Wednesday, January 4, 2012

Empty Paradise?

Early April 2010, billion star night on Almond Beach, Belize.  Waning moon, eighty degree ocean breeze grazing our sun-tanned skin, the whitest sand, Coleman on guitar, a chorus of laughter in the Caribbean night.  Coconuts.  A coral reef.  Fluffy down beds inside a colossal mansion. Ten bucks a night when it should've been five hundred. Is this real life?  


I pull out my journal to write on its last page as I sit there among friends, at once alone.  The end of another flimsy book of checklists, new words, recipes, directions, personal musings.  


I am in paradise.  I sit in wonder for a moment, breathe, then turn to the blank page in front of me.

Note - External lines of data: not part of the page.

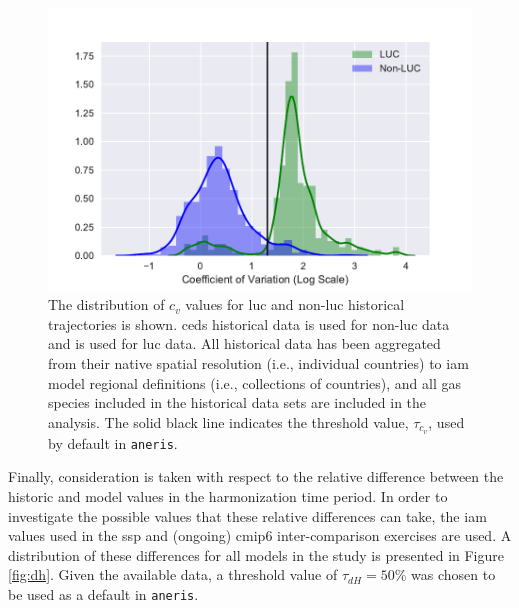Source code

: \documentclass[review]{elsarticle}
\newcommand{\code}[1]{\lstinline[basicstyle=\ttfamily\color{black}]|#1|}
\begin{document}
\begin{figure}
  \begin{center}
    \includegraphics[width=\textwidth]{cov.pdf}
    \caption[]{
      \label{fig:cov}
      The distribution of $c_v$ values for \gls{luc} and non-\gls{luc} historical
      trajectories is shown. \gls{ceds} historical data \cite{hoesly_historical_2017}
      is used for non-\gls{luc} data and \cite{van_marle_historic_2017} is used for
      \gls{luc} data. All historical data has been aggregated from their native
      spatial resolution (i.e., individual countries) to \gls{iam} model regional
      definitions (i.e., collections of countries), and all gas species included
      in the historical data sets are included in the analysis. The solid black
      line indicates the threshold value, $\tau_{c_v}$, used by default in
      \code{aneris}.  }
  \end{center}
\end{figure}

Finally, consideration is taken with respect to the relative difference between
the historic and model values in the harmonization time period. In order to
investigate the possible values that these relative differences can take, the
\gls{iam} values used in the \gls{ssp} and (ongoing) \gls{cmip6} inter-comparison
exercises are used. A distribution of these differences for all models in the
study is presented in Figure \ref{fig:dh}. Given the available data, a threshold
value of $\tau_{dH} = 50$\% was chosen to be used as a default in \code{aneris}.
\end{document}
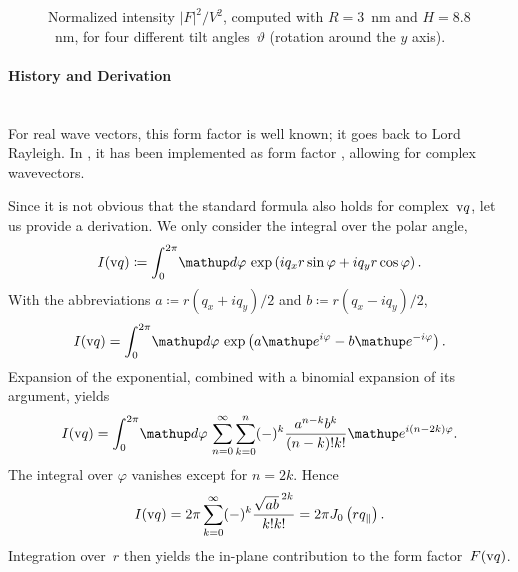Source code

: \begin{figure}[H]
\begin{center}
\end{center}
\caption{Normalized intensity $|F|^2/V^2$,
computed with $R=3$~nm and $H=8.8$~nm,
for four different tilt angles~$\vartheta$ (rotation around the $y$ axis).}
\end{figure}

\paragraph{History and Derivation}\strut\\
For real wave vectors, this form factor is well known;
it goes back to Lord Rayleigh.
In \IsGISAXS, it has been implemented as form factor 
\cite[Eq.~2.27]{Laz08} \cite[Eq.~223]{ReLL09},
allowing for complex wavevectors.

Since it is not obvious that the standard formula also holds for complex~$\text{v}{q}$,
let us provide a derivation. We only consider the integral over the polar angle,
\begin{equation}
  I(\q) \coloneqq \int_0^{2\pi}\!\d\varphi\,\exp\left(iq_xr\sin\varphi+iq_yr\cos\varphi\right).
\end{equation}
With the abbreviations $a\coloneqq r(q_x+iq_y)/2$ and $b\coloneqq r(q_x-iq_y)/2$,
\begin{equation}
  I(\q) = \int_0^{2\pi}\!\d\varphi\,\exp\left(a\e^{i\varphi}-b\e^{-i\varphi}\right).
\end{equation}
Expansion of the exponential, combined with a binomial expansion of its argument, yields
\begin{equation}
  I(\q)
  = \int_0^{2\pi}\!\d\varphi\,
  \sum_{n=0}^\infty\sum_{k=0}^n(-)^k\frac{a^{n-k}b^{k}}{(n-k)!k!}\e^{i(n-2k)\varphi}.
\end{equation}
The integral over $\varphi$ vanishes except for $n=2k$. Hence
\begin{equation}
  I(\text{v}{q})
  = 2\pi \sum_{k=0}^\infty(-)^k\frac{{\sqrt{ab}\,}^{2k}}{k!k!}
  = 2\pi J_0\left(rq_\parallel\right).
\end{equation}
Integration over~$r$ then yields the in-plane contribution to the form factor~$F(\text{v}{q})$.


 \label{SDodecahedron}

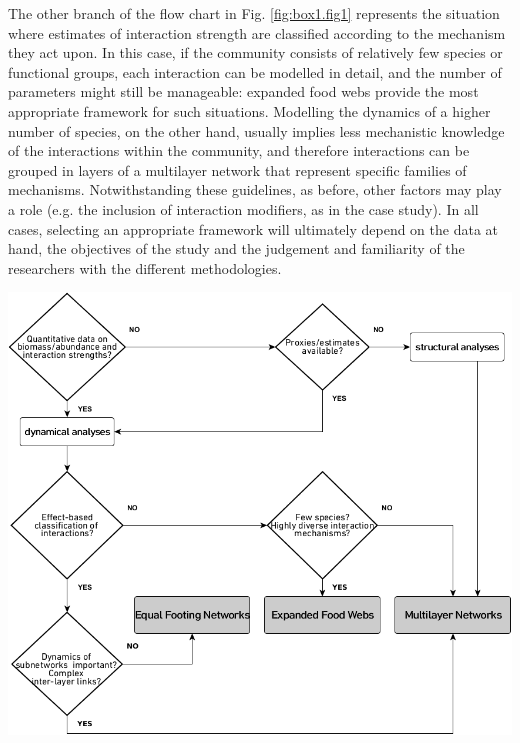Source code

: \begin{small}
\begin{mdframed}
The other branch of the flow chart in Fig. \ref{fig:box1.fig1} represents the situation where estimates of interaction strength are classified according to the mechanism they act upon. In this case, if the community consists of relatively few species or functional groups, each interaction can be modelled in detail, and the number of parameters might still be manageable: expanded food webs provide the most appropriate framework for such situations. Modelling the dynamics of a higher number of species, on the other hand, usually implies less mechanistic knowledge of the interactions within the community, and therefore interactions can be grouped in layers of a multilayer network that represent specific families of mechanisms. Notwithstanding these guidelines, as before, other factors may play a role (e.g. the inclusion of interaction modifiers, as in the case study). In all cases, selecting an appropriate framework will ultimately depend on the data at hand, the objectives of the study and the judgement and familiarity of the researchers with the different methodologies.

\includegraphics[width=.95\textwidth]{./Figures/chapter02/Box_1_Fig_1.png}
\label{fig:box1.fig1}

\end{mdframed}
\end{small}

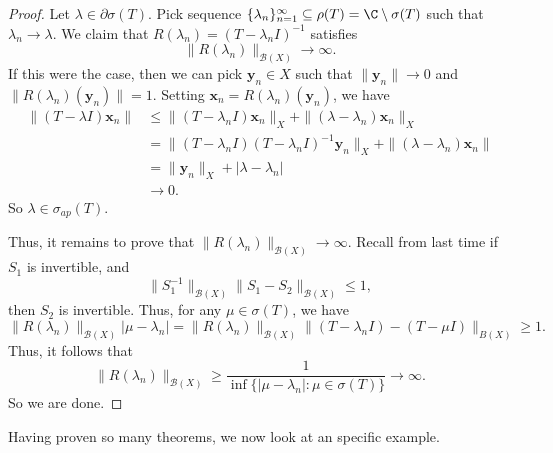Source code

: \documentclass[a4paper]{article}
\begin{document}
\begin{proof}
  Let $\lambda \in \partial \sigma(T)$. Pick sequence $\{\lambda_n\}_{n = 1}^\infty \subseteq \rho(T) = \C\setminus \sigma(T)$ such that $\lambda_n \to \lambda$. We claim that $R(\lambda_n) = (T - \lambda_n I)^{-1}$ satisfies
  \[
    \|R(\lambda_n)\|_{\mathcal{B}(X)} \to \infty.
  \]
  If this were the case, then we can pick $\mathbf{y}_n \in X$ such that $\|\mathbf{y}_n\| \to 0$ and $\|R(\lambda_n)(\mathbf{y}_n)\| = 1$. Setting $\mathbf{x}_n = R(\lambda_n)(\mathbf{y}_n)$, we have
  \begin{align*}
    \|(T - \lambda I)\mathbf{x}_n \| &\leq \|(T - \lambda_n I) \mathbf{x}_n\|_X + \|(\lambda - \lambda_n) \mathbf{x}_n\|_X\\
    &= \|(T - \lambda_n I) (T - \lambda_n I)^{-1} \mathbf{y}_n\|_X + \|(\lambda - \lambda_n) \mathbf{x}_n\|\\
    &= \|\mathbf{y}_n\|_X + |\lambda - \lambda_n|\\
    &\to 0.
  \end{align*}
  So $\lambda \in \sigma_{ap}(T)$.

  Thus, it remains to prove that $\|R(\lambda_n)\|_{\mathcal{B}(X)} \to \infty$. Recall from last time if $S_1$ is invertible, and
  \[
    \|S_1^{-1}\|_{\mathcal{B}(X)} \|S_1 - S_2\|_{\mathcal{B}(X)} \leq 1, \tag{$*$}
  \]
  then $S_2$ is invertible. Thus, for any $\mu \in \sigma(T)$, we have
  \[
    \|R(\lambda_n)\|_{\mathcal{B}(X)} |\mu - \lambda_n| = \|R(\lambda_n)\|_{\mathcal{B}(X)} \|(T - \lambda_n I) - (T - \mu I)\|_{B(X)} \geq 1.
  \]
  Thus, it follows that
  \[
    \|R(\lambda_n)\|_{\mathcal{B}(X)} \geq \frac{1}{\inf\{ |\mu - \lambda_n|: \mu \in \sigma(T)\}} \to \infty.
  \]
  So we are done.
\end{proof}

Having proven so many theorems, we now look at an specific example.
\end{document}
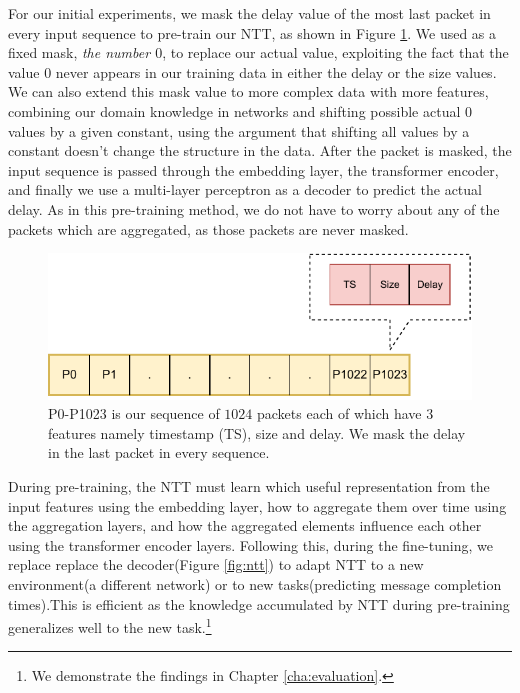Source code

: For our initial experiments, we mask the delay value of the most last packet in every input sequence to pre-train our NTT, as shown in Figure \ref{fig:mask}. We used as a fixed mask, \emph{the number $0$}, to replace our actual value, exploiting the fact that the value $0$ never appears in our training data in either the delay or the size values. We can also extend this mask value to more complex data with more features, combining our domain knowledge in networks and shifting possible actual $0$ values by a given constant, using the argument that shifting all values by a constant doesn't change the structure in the data. After the packet is masked, the input sequence is passed through the embedding layer, the transformer encoder, and finally we use a multi-layer perceptron as a decoder to predict the actual delay. As in this pre-training method, we do not have to worry about any of the packets which are aggregated, as those packets are never masked.

\begin{figure}[h]
  \begin{center}
    \includegraphics[scale=1]{figures/mask.pdf}
    \caption{P0-P1023  is our sequence of $1024$ packets each of which have 3 features namely timestamp (TS), size and delay. We mask the delay in the last packet in every sequence. }
    \label{fig:mask}
  \end{center}
\end{figure}

During pre-training, the NTT must learn which useful representation from the input features using the embedding layer, how to aggregate them over time using the aggregation layers, and how the aggregated elements influence each other using the transformer encoder layers. Following this, during the fine-tuning, we replace replace the decoder(Figure \ref{fig:ntt}) to adapt NTT to a new environment(\eg a different network) or to new tasks(\eg predicting message completion times).This is efficient as the knowledge accumulated by NTT during pre-training generalizes well to the new task.\footnote{We demonstrate the findings in Chapter \ref{cha:evaluation}.}

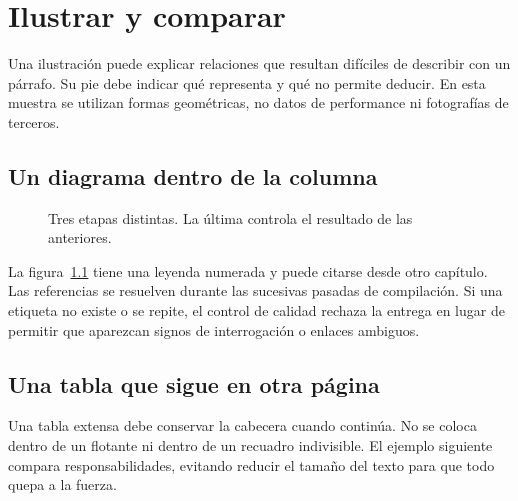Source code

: \chapter{Ilustrar y comparar}
Una ilustración puede explicar relaciones que resultan difíciles de describir con un párrafo. Su pie debe indicar qué representa y qué no permite deducir. En esta muestra se utilizan formas geométricas, no datos de performance ni fotografías de terceros.

\section{Un diagrama dentro de la columna}
\begin{figure}[htbp]
\centering
{}
\caption{Tres etapas distintas. La última controla el resultado de las anteriores.}
\label{fig:flujo}
\end{figure}

La figura~\ref{fig:flujo} tiene una leyenda numerada y puede citarse desde otro capítulo. Las referencias se resuelven durante las sucesivas pasadas de compilación. Si una etiqueta no existe o se repite, el control de calidad rechaza la entrega en lugar de permitir que aparezcan signos de interrogación o enlaces ambiguos.

\section{Una tabla que sigue en otra página}
Una tabla extensa debe conservar la cabecera cuando continúa. No se coloca dentro de un flotante ni dentro de un recuadro indivisible. El ejemplo siguiente compara responsabilidades, evitando reducir el tamaño del texto para que todo quepa a la fuerza.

I try to thank God for all the beauty of His creation, for all the sweet people He's given me, for the means to adventure through a foreign land by bus, but I stop short as I realize that my words are just...words.  My heart is far from Him.  I am totally empty.


How is this fair? A lump forms in my throat as I consider how ridiculous my misery is.  I should be able to enjoy life, right?  ...RIGHT?!  Why is my soul downcast within me?  I give myself a pep talk, telling myself I just have PMS and am being selfish and need to pull myself together.  This should be one of the greatest times of my life.  But I just want to go home.  I just want to know joy again.


I say His name out loud once all the others have gone up to bed.  "Yahweh."  It floats from my lips to the sky, and I feel nothing.  Where are you, Lord?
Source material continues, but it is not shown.